La nascita delle camere a gas nella Germania Nazista

Dachau nasce nel 1933 in un giorno di Marzo come campo d’internamento per gli avversari del nazionalsocialismo. I primi prigionieri stranieri entrano nel campo nel 1938 dopo l’annessione dell’ Austria. Il campo diventa allora strumento di terrore per il consolidamento del potere del governo. Diventerà il “prototipo “ di campo di sterminio, preso ad esempio per la costruzione di tutti gli altri.

L'adozione delle camere a gas nasce anni prima da un programma di eutanasia dove i  tedeschi presero in considerazione diversi metodi per uccidere i disabili e i malati di mente (programmi che per dovere di cronaca erano presenti in tutta Europa e anche in America anche se in genere erano legati a una selezione della razza per sterilizzazione).
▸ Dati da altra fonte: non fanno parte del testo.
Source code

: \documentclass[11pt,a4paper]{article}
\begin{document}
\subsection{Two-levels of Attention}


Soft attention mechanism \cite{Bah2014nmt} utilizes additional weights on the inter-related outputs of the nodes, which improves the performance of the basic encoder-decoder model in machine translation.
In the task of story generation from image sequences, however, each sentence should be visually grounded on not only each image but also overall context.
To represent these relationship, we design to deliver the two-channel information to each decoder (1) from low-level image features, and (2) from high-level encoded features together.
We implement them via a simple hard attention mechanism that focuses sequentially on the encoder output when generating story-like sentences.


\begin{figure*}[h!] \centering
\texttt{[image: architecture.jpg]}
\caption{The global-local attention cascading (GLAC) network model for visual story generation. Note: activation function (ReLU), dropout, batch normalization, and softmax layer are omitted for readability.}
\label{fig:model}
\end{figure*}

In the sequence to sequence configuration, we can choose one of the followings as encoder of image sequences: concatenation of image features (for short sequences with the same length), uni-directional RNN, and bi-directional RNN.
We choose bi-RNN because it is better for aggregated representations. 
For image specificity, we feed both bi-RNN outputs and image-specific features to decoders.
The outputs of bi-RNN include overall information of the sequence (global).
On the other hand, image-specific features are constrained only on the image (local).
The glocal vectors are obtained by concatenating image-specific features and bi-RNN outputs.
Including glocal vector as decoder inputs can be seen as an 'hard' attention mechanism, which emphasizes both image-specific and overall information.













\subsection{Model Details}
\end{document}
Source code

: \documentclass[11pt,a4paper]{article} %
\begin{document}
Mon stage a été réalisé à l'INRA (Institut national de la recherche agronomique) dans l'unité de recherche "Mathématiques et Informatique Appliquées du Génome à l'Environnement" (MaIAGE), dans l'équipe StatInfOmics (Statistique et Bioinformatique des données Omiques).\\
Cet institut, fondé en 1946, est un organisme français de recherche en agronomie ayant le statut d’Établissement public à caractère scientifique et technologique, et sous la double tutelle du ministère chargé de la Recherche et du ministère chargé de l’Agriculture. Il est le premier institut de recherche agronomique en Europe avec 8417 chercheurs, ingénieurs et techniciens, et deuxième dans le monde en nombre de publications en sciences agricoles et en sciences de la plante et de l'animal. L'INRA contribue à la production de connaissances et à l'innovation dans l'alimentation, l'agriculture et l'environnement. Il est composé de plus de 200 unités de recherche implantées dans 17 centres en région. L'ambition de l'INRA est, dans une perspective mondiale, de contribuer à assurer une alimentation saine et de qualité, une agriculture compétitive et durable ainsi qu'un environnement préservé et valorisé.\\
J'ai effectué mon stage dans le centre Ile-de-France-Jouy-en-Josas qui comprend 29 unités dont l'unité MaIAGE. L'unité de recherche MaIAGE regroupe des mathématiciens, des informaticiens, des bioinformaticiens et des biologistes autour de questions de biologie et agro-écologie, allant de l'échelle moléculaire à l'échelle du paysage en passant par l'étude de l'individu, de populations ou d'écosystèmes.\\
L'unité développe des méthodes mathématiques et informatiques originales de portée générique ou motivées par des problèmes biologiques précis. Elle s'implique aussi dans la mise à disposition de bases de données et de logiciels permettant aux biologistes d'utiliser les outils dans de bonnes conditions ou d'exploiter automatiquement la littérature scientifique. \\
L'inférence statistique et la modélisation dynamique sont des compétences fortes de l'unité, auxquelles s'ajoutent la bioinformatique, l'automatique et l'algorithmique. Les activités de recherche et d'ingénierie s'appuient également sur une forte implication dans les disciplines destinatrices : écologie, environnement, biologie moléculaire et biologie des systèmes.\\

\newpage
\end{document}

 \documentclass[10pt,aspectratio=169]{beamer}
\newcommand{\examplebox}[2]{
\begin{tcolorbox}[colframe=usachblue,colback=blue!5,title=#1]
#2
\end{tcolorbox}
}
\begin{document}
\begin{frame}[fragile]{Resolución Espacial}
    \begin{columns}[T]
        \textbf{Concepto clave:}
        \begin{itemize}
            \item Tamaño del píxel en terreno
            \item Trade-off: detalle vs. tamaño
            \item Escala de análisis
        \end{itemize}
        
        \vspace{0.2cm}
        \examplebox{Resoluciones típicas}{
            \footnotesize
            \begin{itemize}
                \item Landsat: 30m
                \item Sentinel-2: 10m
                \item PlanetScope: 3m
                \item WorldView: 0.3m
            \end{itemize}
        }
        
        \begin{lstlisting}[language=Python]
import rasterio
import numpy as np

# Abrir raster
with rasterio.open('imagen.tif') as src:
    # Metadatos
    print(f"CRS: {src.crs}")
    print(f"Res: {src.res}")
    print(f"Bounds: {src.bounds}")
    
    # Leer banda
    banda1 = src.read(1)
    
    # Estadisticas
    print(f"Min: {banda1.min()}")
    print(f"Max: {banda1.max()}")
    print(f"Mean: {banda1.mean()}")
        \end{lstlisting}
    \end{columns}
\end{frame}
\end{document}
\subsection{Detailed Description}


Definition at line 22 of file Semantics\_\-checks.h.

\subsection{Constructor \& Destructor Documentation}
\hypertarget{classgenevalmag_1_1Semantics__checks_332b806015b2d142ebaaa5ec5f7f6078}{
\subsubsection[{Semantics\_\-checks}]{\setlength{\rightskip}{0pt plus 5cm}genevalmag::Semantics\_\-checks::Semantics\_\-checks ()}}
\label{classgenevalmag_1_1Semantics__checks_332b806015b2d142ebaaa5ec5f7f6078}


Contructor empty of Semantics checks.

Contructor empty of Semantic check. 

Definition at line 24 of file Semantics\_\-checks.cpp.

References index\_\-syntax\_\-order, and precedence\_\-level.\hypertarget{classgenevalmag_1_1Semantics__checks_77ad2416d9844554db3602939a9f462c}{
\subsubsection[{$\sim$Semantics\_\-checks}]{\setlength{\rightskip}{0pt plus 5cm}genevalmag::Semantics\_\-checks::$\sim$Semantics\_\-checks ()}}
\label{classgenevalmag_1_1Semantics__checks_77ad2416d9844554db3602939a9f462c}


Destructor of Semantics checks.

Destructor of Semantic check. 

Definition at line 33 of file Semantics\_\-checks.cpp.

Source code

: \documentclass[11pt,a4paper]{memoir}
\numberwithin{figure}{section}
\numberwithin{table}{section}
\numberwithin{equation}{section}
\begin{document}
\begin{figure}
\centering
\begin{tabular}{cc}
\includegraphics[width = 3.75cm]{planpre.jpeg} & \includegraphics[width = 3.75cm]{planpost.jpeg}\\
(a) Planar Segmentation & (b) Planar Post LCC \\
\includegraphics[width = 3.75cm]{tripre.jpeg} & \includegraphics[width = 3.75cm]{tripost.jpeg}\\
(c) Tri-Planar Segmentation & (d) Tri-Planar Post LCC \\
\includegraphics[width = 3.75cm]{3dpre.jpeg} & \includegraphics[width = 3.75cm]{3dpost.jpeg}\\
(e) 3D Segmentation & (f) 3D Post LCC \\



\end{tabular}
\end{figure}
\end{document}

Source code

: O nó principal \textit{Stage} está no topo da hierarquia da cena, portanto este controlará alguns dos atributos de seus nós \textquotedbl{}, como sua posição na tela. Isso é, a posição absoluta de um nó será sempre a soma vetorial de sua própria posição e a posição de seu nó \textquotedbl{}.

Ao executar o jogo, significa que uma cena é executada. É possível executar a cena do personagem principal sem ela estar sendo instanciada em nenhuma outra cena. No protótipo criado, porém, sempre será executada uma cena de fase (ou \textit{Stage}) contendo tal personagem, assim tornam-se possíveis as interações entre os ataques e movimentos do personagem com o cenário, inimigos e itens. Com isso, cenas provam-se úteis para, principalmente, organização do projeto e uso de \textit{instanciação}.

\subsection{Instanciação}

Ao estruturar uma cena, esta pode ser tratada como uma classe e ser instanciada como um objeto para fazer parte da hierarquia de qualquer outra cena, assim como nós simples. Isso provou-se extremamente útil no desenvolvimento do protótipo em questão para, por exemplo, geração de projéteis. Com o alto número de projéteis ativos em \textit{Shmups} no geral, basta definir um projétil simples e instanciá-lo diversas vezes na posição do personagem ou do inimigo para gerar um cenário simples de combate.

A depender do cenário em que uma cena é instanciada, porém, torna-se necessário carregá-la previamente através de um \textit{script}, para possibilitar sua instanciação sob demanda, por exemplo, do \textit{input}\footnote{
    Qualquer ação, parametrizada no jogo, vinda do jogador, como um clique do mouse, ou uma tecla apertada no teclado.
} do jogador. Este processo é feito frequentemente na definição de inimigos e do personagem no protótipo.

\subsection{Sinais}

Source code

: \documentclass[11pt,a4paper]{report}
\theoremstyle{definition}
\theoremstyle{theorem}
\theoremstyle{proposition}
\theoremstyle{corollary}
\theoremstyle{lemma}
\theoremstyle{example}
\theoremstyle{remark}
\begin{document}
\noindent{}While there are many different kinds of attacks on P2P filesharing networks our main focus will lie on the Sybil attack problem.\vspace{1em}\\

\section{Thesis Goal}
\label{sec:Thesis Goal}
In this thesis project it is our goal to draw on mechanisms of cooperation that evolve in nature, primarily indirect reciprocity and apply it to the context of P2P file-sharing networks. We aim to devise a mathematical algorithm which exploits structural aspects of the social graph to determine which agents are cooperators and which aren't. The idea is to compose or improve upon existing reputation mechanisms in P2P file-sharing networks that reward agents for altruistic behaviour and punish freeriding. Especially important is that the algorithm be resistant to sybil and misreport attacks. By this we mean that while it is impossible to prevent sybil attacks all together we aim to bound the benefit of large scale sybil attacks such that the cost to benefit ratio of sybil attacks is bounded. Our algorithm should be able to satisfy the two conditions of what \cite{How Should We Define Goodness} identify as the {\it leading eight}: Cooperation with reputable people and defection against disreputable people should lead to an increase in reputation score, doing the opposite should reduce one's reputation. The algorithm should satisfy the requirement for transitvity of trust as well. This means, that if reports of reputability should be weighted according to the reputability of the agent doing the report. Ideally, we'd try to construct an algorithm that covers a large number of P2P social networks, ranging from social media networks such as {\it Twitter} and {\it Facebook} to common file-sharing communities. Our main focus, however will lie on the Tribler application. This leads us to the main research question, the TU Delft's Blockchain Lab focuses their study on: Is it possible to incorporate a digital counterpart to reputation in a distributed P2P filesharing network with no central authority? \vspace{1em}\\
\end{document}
Inizialmente pensarono a iniezioni letali, ma questa scelta fu ben presto abbandonata a favore di un approccio diverso.

Venne presa la fatale decisione, a quanto pare con l’approvazione di Hitler, di uccidere i disabili con il gas asfissiante. Tra la fine del 1939 e l’inizio del 1940 le SS organizzarono un primo tentativo con il gas in un ex carcere fuori Berlino.

Parecchi disabili furono rinchiusi in una stanza sigillata, poi riempita di monossido di carbonio: morirono sotto lo sguardo attento dei maggiori responsabili del programma eutanasia. Poco tempo dopo, nuovo personale reclutato dal T-4 gestiva diversi centri per le uccisioni (in gran parte manicomi riconvertiti), ciascuno dei quali aveva una propria camera a gas.

Le eliminazioni di massa con il gas in tutta la Germania ebbero fine solo nell’estate del 1941 per ordine di Hitler, il quale temeva sempre più il giudizio dell’opinione pubblica riguardo a queste uccisioni (anche se proseguirono in modo più discreto in manicomi locali). All’epoca, fra le 70.000 e le 80.000 persone erano state uccise nelle camere a gas – ritenute dallo storico Henry Friedlander un’invenzione esclusiva della Germania nazista –, che sarebbero divenute un tassello centrale nel genocidio degli ebrei europei.

Le prime vittime, tuttavia, furono i pazienti degli ospedali psichiatrici, ben presto seguiti dai prigionieri dei campi di concentramento.